Dit is zeker iets dat ik niet zou willen. Ik heb tientallen vriendschappen gesmeed met autistische mensen en hun families, en heb uit de eerste hand de vaardigheden, talenten, glimlachen en diversiteit gezien die deze personen brengen in de levens van de mensen om hen heen. De wereld wordt onmetelijk verbeterd door hun aanwezigheid erin.

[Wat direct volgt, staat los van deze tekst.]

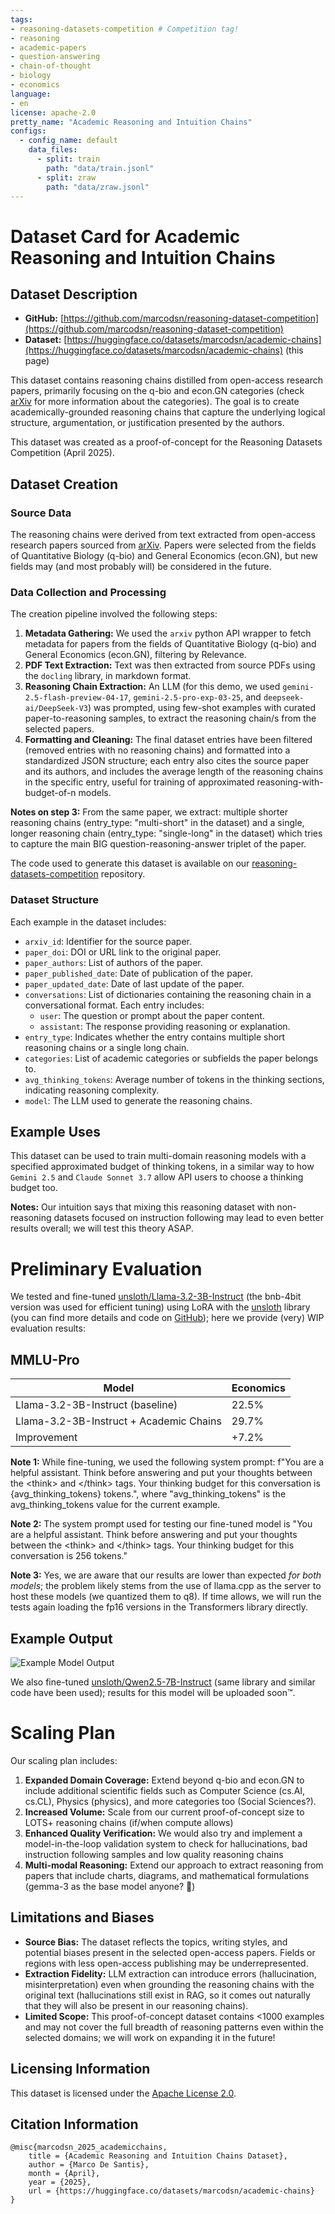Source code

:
 ```yaml
---
tags:
- reasoning-datasets-competition # Competition tag!
- reasoning
- academic-papers
- question-answering
- chain-of-thought
- biology
- economics
language:
- en
license: apache-2.0
pretty_name: "Academic Reasoning and Intuition Chains"
configs:
  - config_name: default
    data_files:
      - split: train
        path: "data/train.jsonl"
      - split: zraw
        path: "data/zraw.jsonl"
---
```


# Dataset Card for Academic Reasoning and Intuition Chains

## Dataset Description

*   **GitHub:** [https://github.com/marcodsn/reasoning-dataset-competition](https://github.com/marcodsn/reasoning-dataset-competition)
*   **Dataset:** [https://huggingface.co/datasets/marcodsn/academic-chains](https://huggingface.co/datasets/marcodsn/academic-chains) (this page)

This dataset contains reasoning chains distilled from open-access research papers, primarily focusing on the q-bio and econ.GN categories (check [arXiv](https://arxiv.org) for more information about the categories). The goal is to create academically-grounded reasoning chains that capture the underlying logical structure, argumentation, or justification presented by the authors.

This dataset was created as a proof-of-concept for the Reasoning Datasets Competition (April 2025).

## Dataset Creation

### Source Data

The reasoning chains were derived from text extracted from open-access research papers sourced from [arXiv](https://arxiv.org). Papers were selected from the fields of Quantitative Biology (q-bio) and General Economics (econ.GN), but new fields may (and most probably will) be considered in the future.

### Data Collection and Processing

The creation pipeline involved the following steps:

1.  **Metadata Gathering:** We used the `arxiv` python API wrapper to fetch metadata for papers from the fields of Quantitative Biology (q-bio) and General Economics (econ.GN), filtering by Relevance.
2.  **PDF Text Extraction:** Text was then extracted from source PDFs using the `docling` library, in markdown format.
3.  **Reasoning Chain Extraction:** An LLM (for this demo, we used `gemini-2.5-flash-preview-04-17`, `gemini-2.5-pro-exp-03-25`, and `deepseek-ai/DeepSeek-V3`) was prompted, using few-shot examples with curated paper-to-reasoning samples, to extract the reasoning chain/s from the selected papers.
4.  **Formatting and Cleaning:** The final dataset entries have been filtered (removed entries with no reasoning chains) and formatted into a standardized JSON structure; each entry also cites the source paper and its authors, and includes the average length of the reasoning chains in the specific entry, useful for training of approximated reasoning-with-budget-of-n models.

**Notes on step 3:** From the same paper, we extract: multiple shorter reasoning chains (entry_type: "multi-short" in the dataset) and a single, longer reasoning chain (entry_type: "single-long" in the dataset) which tries to capture the main BIG question-reasoning-answer triplet of the paper.

The code used to generate this dataset is available on our [reasoning-datasets-competition](https://github.com/marcodsn/reasoning-datasets-competition) repository.

### Dataset Structure

Each example in the dataset includes:
*   `arxiv_id`: Identifier for the source paper.
*   `paper_doi`: DOI or URL link to the original paper.
*   `paper_authors`: List of authors of the paper.
*   `paper_published_date`: Date of publication of the paper.
*   `paper_updated_date`: Date of last update of the paper.
*   `conversations`: List of dictionaries containing the reasoning chain in a conversational format. Each entry includes:
    *   `user`: The question or prompt about the paper content.
    *   `assistant`: The response providing reasoning or explanation.
*   `entry_type`: Indicates whether the entry contains multiple short reasoning chains or a single long chain.
*   `categories`: List of academic categories or subfields the paper belongs to.
*   `avg_thinking_tokens`: Average number of tokens in the thinking sections, indicating reasoning complexity.
*   `model`: The LLM used to generate the reasoning chains.

## Example Uses

This dataset can be used to train multi-domain reasoning models with a specified approximated budget of thinking tokens, in a similar way to how `Gemini 2.5` and `Claude Sonnet 3.7` allow API users to choose a thinking budget too.

**Notes:** Our intuition says that mixing this reasoning dataset with non-reasoning datasets focused on instruction following may lead to even better results overall; we will test this theory ASAP.

# Preliminary Evaluation

We tested and fine-tuned [unsloth/Llama-3.2-3B-Instruct](https://huggingface.co/unsloth/Llama-3.2-3B-Instruct) (the bnb-4bit version was used for efficient tuning) using LoRA with the [unsloth](https://unsloth.ai/) library (you can find more details and code on [GitHub](https://github.com/marcodsn/reasoning-dataset-competition/tree/main/train_test)); here we provide (very) WIP evaluation results:

## MMLU-Pro

| Model                                   | Economics |
| --------------------------------------- | --------- |
| Llama-3.2-3B-Instruct (baseline)        | 22.5%     |
| Llama-3.2-3B-Instruct + Academic Chains | 29.7%     |
| Improvement                             | +7.2%     |

**Note 1:** While fine-tuning, we used the following system prompt: f"You are a helpful assistant. Think before answering and put your thoughts between the \<think> and \</think> tags. Your thinking budget for this conversation is {avg_thinking_tokens} tokens.", where "avg_thinking_tokens" is the avg_thinking_tokens value for the current example.

**Note 2:** The system prompt used for testing our fine-tuned model is "You are a helpful assistant. Think before answering and put your thoughts between the \<think> and \</think> tags. Your thinking budget for this conversation is 256 tokens."

**Note 3:** Yes, we are aware that our results are lower than expected *for both models*; the problem likely stems from the use of llama.cpp as the server to host these models (we quantized them to q8). If time allows, we will run the tests again loading the fp16 versions in the Transformers library directly.

## Example Output

![Example Model Output](reasoning-competition-dark.png)

We also fine-tuned [unsloth/Qwen2.5-7B-Instruct](https://huggingface.co/unsloth/Qwen2.5-7B-Instruct) (same library and similar code have been used); results for this model will be uploaded soon™️.

# Scaling Plan

Our scaling plan includes:
1. **Expanded Domain Coverage:** Extend beyond q-bio and econ.GN to include additional scientific fields such as Computer Science (cs.AI, cs.CL), Physics (physics), and more categories too (Social Sciences?).
2. **Increased Volume:** Scale from our current proof-of-concept size to LOTS+ reasoning chains (if/when compute allows)
3. **Enhanced Quality Verification:** We would also try and implement a model-in-the-loop validation system to check for hallucinations, bad instruction following samples and low quality reasoning chains
4. **Multi-modal Reasoning:** Extend our approach to extract reasoning from papers that include charts, diagrams, and mathematical formulations (gemma-3 as the base model anyone? 👀)

## Limitations and Biases

*   **Source Bias:** The dataset reflects the topics, writing styles, and potential biases present in the selected open-access papers. Fields or regions with less open-access publishing may be underrepresented.
*   **Extraction Fidelity:** LLM extraction can introduce errors (hallucination, misinterpretation) even when grounding the reasoning chains with the original text (hallucinations still exist in RAG, so it comes out naturally that they will also be present in our reasoning chains).
*   **Limited Scope:** This proof-of-concept dataset contains <1000 examples and may not cover the full breadth of reasoning patterns even within the selected domains; we will work on expanding it in the future!

## Licensing Information

This dataset is licensed under the [Apache License 2.0](https://www.apache.org/licenses/LICENSE-2.0.txt).

## Citation Information

```
@misc{marcodsn_2025_academicchains,
	title = {Academic Reasoning and Intuition Chains Dataset},
	author = {Marco De Santis},
	month = {April},
	year = {2025},
	url = {https://huggingface.co/datasets/marcodsn/academic-chains}
}
```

Ik stel me ook voor hoe ik me zou voelen als ik een persoon met autisme zou zijn en ik hoorde een discussie over prenatale screening op 'mij'. Ik stel me voor hoe ik me zou voelen als het 'alles duidelijk' was gegeven aan het screenen van embryo's op kortzichtigheid of voor extraversie, die beide deel uitmaken van wie ik ben.
Boos, woedend en zeker meer dan een beetje ongewenst.
De keerzijde van het debat is dat autisme soms gepaard gaat met aanzienlijke beperkingen die de kwaliteit van leven kunnen beïnvloeden.
Het is zonder twijfel dat het leven van een persoon zou worden verbeterd als ze vrij zouden zijn van een verstandelijke beperking, als ze de mogelijkheid hadden om vrijer te communiceren en als ze de capaciteit hadden om zelfstandig te leven.
Een persoon zonder handicap willen laten leven, vermindert op geen enkele manier onze liefde voor mensen in deze omstandigheden, noch hun onvervangbare belang in ons leven.
Slechts een minderheid van onze gemeenschap kent de uitdagingen (en vreugden) van het opvoeden van een kind met een aanzienlijke handicap. Het is gewoon verkeerd voor mensen die nog nooit in deze positie zijn geweest om de wensen en verlangens van degenen die hebben te beoordelen.
Een debat dat moet worden gevoerd
De discussie over PGD voor autisme en andere ontwikkelingsstoornissen is een belangrijk moment in de kruisende wegen van wetenschap en samenleving. Het is een debat dat veel nadenken vereist, een debat dat respectvol moet blijven en een debat dat ook autistische mensen en hun families moet omvatten.
Maar de wetenschap komt snel, en dus is het vooral een debat dat moet worden gevoerd.
Dit artikel verscheen voor het eerst op The Conversation.
Andrew Whitehouse is een Winthrop Professor, Telethon Institute for Child Health Research aan de University of Western World.